Task item: Pick out the lines below with "tuple" and list them.

Entries provided:
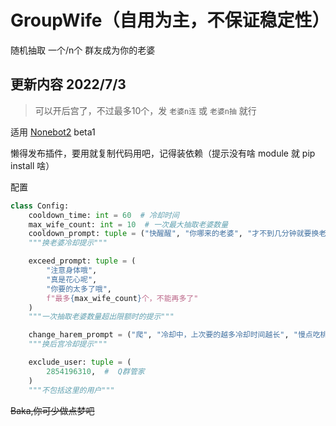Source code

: # GroupWife（自用为主，不保证稳定性）

随机抽取 一个/n个 群友成为你的老婆

## 更新内容 2022/7/3
> 可以开后宫了，不过最多10个，发 `老婆n连` 或 `老婆n抽` 就行


适用 [Nonebot2](https://github.com/nonebot/nonebot2) beta1

懒得发布插件，要用就复制代码用吧，记得装依赖（提示没有啥 module 就 pip install 啥）

配置
```python
class Config:
    cooldown_time: int = 60  # 冷却时间
    max_wife_count: int = 10  # 一次最大抽取老婆数量
    cooldown_prompt: tuple = ("快醒醒", "你哪来的老婆", "才不到几分钟就要换老婆了嘛？")
    """换老婆冷却提示"""

    exceed_prompt: tuple = (
        "注意身体哦", 
        "真是花心呢", 
        "你要的太多了哦", 
        f"最多{max_wife_count}个，不能再多了"
    )
    """一次抽取老婆数量超出限额时的提示"""

    change_harem_prompt = ("爬", "冷却中，上次要的越多冷却时间越长", "慢点吃桃，别噎着了")
    """换后宫冷却提示"""

    exclude_user: tuple = (
        2854196310,  #  Q群管家
    )  
    """不包括这里的用户"""
```


~~Baka,你可少做点梦吧~~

Written solution:
    cooldown_prompt: tuple = ("快醒醒", "你哪来的老婆", "才不到几分钟就要换老婆了嘛？")
    exceed_prompt: tuple = (
    exclude_user: tuple = (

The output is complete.